Can data deleted in the old version 4.0.2 be cleaned up by shrinking empty regions?

Note:
This topic has been translated from a Chinese forum by GPT and might contain errors.

Original topic: 老版本4.0.2版本delete之后的数据可以通过缩容清理空regin吗

| username: 舞动梦灵

Currently, there are two databases, 4.0.2 and 4.0.9, with data from around 2018 to the present. Now, when deleting data, it has been deleted up to June 2022. Basically, half of the data has been deleted, and it’s estimated that 4TB of data out of 8TB has been deleted. However, the disk space does not decrease. I noticed that in versions after 6.5, delete operations will gradually merge and reduce disk space. Versions below 6.5 do not have this feature. How can I save space now? I’m thinking, will directly reducing the size handle empty regions and save space?

| username: Hacker007 | Original post link

DELETE, TRUNCATE, and DROP do not immediately release space. For TRUNCATE and DROP operations, TiDB’s GC (garbage collection) mechanism will delete data and release space after reaching the GC time (default is 10 minutes). For DELETE operations, TiDB’s GC mechanism will delete data but will not release space. Instead, the space will be reused when subsequent data is written to RocksDB and compaction occurs.

| username: zhanggame1 | Original post link

I haven’t used the old version of TiDB. I saw in the 4.0 documentation that you can manually compact TiKV. If your disk doesn’t release space after GC, you might consider manual compaction.
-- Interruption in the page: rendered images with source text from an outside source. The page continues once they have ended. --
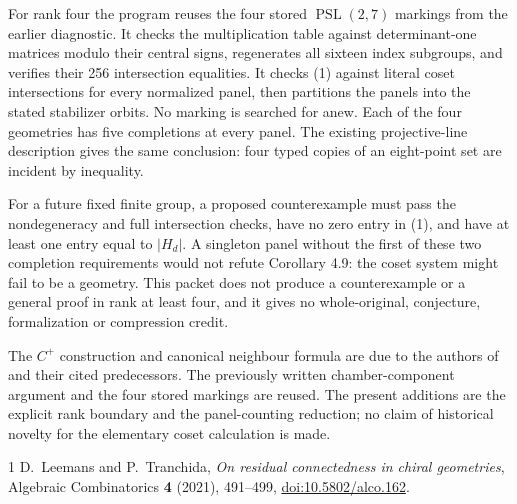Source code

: \documentclass[11pt]{article}
\begin{document}
For rank four the program reuses the four stored $\operatorname{PSL}(2,7)$
markings from the earlier diagnostic. It checks the multiplication
table against determinant-one matrices modulo their central signs,
regenerates all sixteen index subgroups, and verifies their 256
intersection equalities. It checks (1) against literal coset
intersections for every normalized panel, then partitions the panels
into the stated stabilizer orbits. No marking is searched for anew.
Each of the four geometries has five completions at every panel.
The existing projective-line description gives the same conclusion:
four typed copies of an eight-point set are incident by inequality.

For a future fixed finite group, a proposed counterexample must pass
the nondegeneracy and full intersection checks, have no zero entry in
(1), and have at least one entry equal to $|H_d|$. A singleton panel
without the first of these two completion requirements would not
refute Corollary 4.9: the coset system might fail to be a geometry.
This packet does not produce a counterexample or a general proof in
rank at least four, and it gives no whole-original, conjecture,
formalization or compression credit.

The $C^+$ construction and canonical neighbour formula are due to the
authors of \cite{LT} and their cited predecessors. The previously
written chamber-component argument and the four stored markings are
reused. The present additions are the explicit rank boundary and the
panel-counting reduction; no claim of historical novelty for the
elementary coset calculation is made.

\begin{thebibliography}{1}
 D.~Leemans and P.~Tranchida,
\emph{On residual connectedness in chiral geometries},
Algebraic Combinatorics \textbf{4} (2021), 491--499,
\href{https://doi.org/10.5802/alco.162}{doi:10.5802/alco.162}.
\end{thebibliography}
\end{document}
This operation has a high IO load, so avoid using it during peak business hours.

| username: tidb菜鸟一只 | Original post link

Clearing space mainly relies on compaction; you can try manual compaction.
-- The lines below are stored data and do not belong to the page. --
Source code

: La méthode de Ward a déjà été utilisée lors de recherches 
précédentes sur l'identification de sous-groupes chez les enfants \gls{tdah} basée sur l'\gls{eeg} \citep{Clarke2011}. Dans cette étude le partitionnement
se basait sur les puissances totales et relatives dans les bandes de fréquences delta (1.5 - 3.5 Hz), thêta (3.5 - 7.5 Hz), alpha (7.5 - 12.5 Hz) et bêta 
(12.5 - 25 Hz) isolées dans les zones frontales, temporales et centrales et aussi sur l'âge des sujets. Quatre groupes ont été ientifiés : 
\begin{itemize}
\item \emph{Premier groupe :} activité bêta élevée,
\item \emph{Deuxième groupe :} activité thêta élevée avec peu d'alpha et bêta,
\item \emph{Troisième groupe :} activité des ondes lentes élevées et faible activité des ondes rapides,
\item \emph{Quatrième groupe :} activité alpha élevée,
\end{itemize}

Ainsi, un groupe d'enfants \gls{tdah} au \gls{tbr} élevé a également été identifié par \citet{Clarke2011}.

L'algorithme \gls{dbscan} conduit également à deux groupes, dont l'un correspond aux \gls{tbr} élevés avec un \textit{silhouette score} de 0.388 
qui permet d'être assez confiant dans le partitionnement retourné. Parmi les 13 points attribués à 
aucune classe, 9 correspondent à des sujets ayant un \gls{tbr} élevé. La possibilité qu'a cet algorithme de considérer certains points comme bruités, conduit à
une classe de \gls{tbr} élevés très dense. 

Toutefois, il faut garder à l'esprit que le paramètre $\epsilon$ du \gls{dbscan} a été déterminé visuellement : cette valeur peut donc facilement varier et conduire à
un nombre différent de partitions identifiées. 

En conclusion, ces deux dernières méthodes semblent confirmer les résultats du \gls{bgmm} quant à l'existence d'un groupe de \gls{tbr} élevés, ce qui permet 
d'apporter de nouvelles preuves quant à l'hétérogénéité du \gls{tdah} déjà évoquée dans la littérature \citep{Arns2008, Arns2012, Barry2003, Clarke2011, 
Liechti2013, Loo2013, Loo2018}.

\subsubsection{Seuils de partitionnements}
| username: forever | Original post link

Give it a try, as the guy suggested.

| username: 舞动梦灵 | Original post link

I read in the documentation that before version 6.5, compact was about reusing space, not saving space. From version 6.5 onwards, compact is about saving space and significantly reducing disk usage.
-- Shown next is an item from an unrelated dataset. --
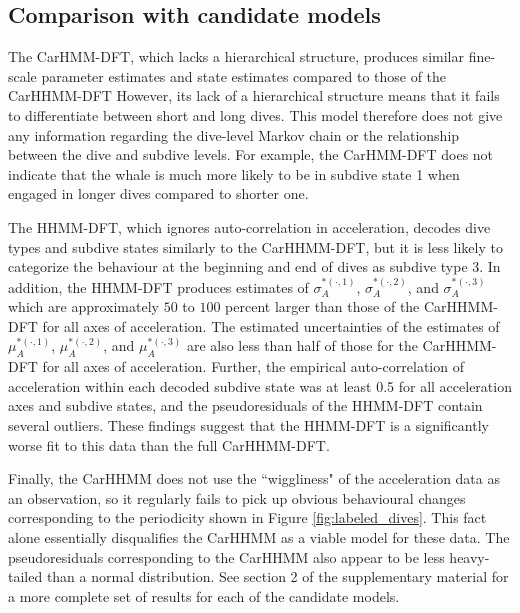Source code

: \subsection{Comparison with candidate models}

The CarHMM-DFT, which lacks a hierarchical structure, produces similar fine-scale parameter estimates and state estimates compared to those of the CarHHMM-DFT However, its lack of a hierarchical structure means that it fails to differentiate between short and long dives. This model therefore does not give any information regarding the dive-level Markov chain or the relationship between the dive and subdive levels. For example, the CarHMM-DFT does not indicate that the whale is much more likely to be in subdive state 1 when engaged in longer dives compared to shorter one.

The HHMM-DFT, which ignores auto-correlation in acceleration, decodes dive types and subdive states similarly to the CarHHMM-DFT, but it is less likely to categorize the behaviour at the beginning and end of dives as subdive type 3. In addition, the HHMM-DFT produces estimates of $\sigma_A^{*(\cdot,1)}$, $\sigma_A^{*(\cdot,2)}$, and $\sigma_A^{*(\cdot,3)}$ which are approximately $50$ to $100$ percent larger than those of the CarHHMM-DFT for all axes of acceleration. The estimated uncertainties of the estimates of $\mu_A^{*(\cdot,1)}$, $\mu_A^{*(\cdot,2)}$, and $\mu_A^{*(\cdot,3)}$ are also less than half of those for the CarHHMM-DFT for all axes of acceleration. Further, the empirical auto-correlation of acceleration within each decoded subdive state was at least 0.5 for all acceleration axes and subdive states, and the pseudoresiduals of the HHMM-DFT contain several outliers. These findings suggest that the HHMM-DFT is a significantly worse fit to this data than the full CarHHMM-DFT.

Finally, the CarHHMM does not use the ``wiggliness" of the acceleration data as an observation, so it regularly fails to pick up obvious behavioural changes corresponding to the periodicity shown in Figure \ref{fig:labeled_dives}. This fact alone essentially disqualifies the CarHHMM as a viable model for these data. The pseudoresiduals corresponding to the CarHHMM also appear to be less heavy-tailed than a normal distribution. See section 2 of the supplementary material for a more complete set of results for each of the candidate models.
| username: Miracle | Original post link

Isn’t scaling down equivalent to changing from three 1TB to two 1TB? This can’t be considered as freeing up space, right?

| username: 舞动梦灵 | Original post link

Now we just want to save resources and reduce the number of machines. We plan to scale down from 3 servers with 1TB each to 2 servers. If we directly release empty regions, will the remaining 2 servers still have only 1TB of space and 3 replicas? The remaining 2 servers’ disk space won’t increase. Isn’t that considered releasing space?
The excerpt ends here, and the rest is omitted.